Wednesday, November 17, 2010

ADHD and Internet Behavior

A number of studies have reported an association between internet compulsivity and attention deficit/hyperactivity disorder (ADHD). Unfortunately, this type of research focuses on relationship between two things versus whether or not one causes the other. It is difficult to truly understand what is going on in relational research. To use a metaphor, it’s like saying ice cream sales and crime rates are related (they are). Both are high at the same time, and both are low at the same. While they are related, people will sometimes try to say one causes the other. For example, a person might propose, “People are stealing money to buy ice cream.” Another response might be, “Eating ice cream leads to crime.” Neither is accurate, and often another explanation might be better. In this case, both ice cream sales and crime rates increase in warmer weather. More people are out when it is 85 degrees (and hence may be robbed), and also more people are willing to eat ice cream when it is 85 degrees versus when it is 30 degrees.

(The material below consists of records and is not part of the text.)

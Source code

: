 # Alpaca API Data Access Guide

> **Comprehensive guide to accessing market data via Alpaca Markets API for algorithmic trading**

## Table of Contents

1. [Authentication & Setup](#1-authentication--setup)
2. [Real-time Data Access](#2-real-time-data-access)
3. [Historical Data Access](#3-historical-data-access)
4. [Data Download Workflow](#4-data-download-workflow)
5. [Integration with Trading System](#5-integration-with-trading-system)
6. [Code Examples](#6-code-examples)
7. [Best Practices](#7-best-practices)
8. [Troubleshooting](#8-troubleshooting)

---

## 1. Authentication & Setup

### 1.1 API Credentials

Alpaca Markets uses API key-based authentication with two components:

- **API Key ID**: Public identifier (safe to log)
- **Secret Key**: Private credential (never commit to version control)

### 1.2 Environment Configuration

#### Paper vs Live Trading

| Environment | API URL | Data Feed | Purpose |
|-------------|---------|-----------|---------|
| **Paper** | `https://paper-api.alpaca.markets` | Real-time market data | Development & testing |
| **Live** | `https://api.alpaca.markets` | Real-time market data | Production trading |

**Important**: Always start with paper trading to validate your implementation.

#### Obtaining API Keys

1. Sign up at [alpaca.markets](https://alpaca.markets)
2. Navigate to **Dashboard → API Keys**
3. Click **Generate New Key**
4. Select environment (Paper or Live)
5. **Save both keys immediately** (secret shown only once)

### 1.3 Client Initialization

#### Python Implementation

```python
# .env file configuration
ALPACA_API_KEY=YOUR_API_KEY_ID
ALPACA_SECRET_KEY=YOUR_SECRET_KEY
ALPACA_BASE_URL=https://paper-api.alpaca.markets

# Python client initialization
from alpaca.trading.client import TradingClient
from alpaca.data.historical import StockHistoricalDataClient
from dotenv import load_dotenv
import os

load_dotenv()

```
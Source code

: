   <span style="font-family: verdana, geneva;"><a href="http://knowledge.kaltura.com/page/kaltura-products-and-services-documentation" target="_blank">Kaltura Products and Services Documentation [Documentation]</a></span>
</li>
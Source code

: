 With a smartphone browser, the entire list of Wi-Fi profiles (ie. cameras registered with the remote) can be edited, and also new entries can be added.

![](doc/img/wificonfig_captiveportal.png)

Most often ADHD is first recognized as a child or adolescent. Recently, more and more adults are being diagnosed with ADHD. The diagnosis isn’t without controversy. It isn’t clear if the diagnosis is the current “trendy” diagnosis or if it is a true problem with adults. Having an ADHD diagnosis is also open to misuse, particularly with providing an excuse for the behavior, “I go online because I have ADHD.” Without a doubt, the relationship between internet use and ADHD is present, but complex. The key in our work is to acknowledge the relationship, and provide a basic level of information for you to follow-up with your primary physician. In some cases, treating ADHD might reduce an individual’s problems with the internet.

To help you determine if you need follow-up, please review the following symptoms. If you see five or six of them as descriptive of you, please seek out and obtain the necessary support for further follow-up.

Symptoms of ADHD

Does not give close attention to details
Makes careless mistakes in work, or other activities.
Often has trouble keeping attention on tasks.
Often does not seem to listen when spoken to directly.
Often does not follow through on instructions
Fails to finish duties in the workplace
Often has trouble organizing activities.
Doesn't want to do things that take a lot of mental effort.
Often loses things
Is often easily distracted.
Is often forgetful in daily activities.
Often fidgets with hands or feet or squirms in seat when sitting still is expected.
Often gets up from seat when remaining in seat is expected.
Often feel very restless.
Often has trouble doing leisure activities quietly.
Is often "on the go" or often acts as if "driven by a motor".
Often talks excessively.
Often blurts out answers before questions have been finished.
Often has trouble waiting one's turn.
Often interrupts or intrudes on others (e.g., butts into conversations or games).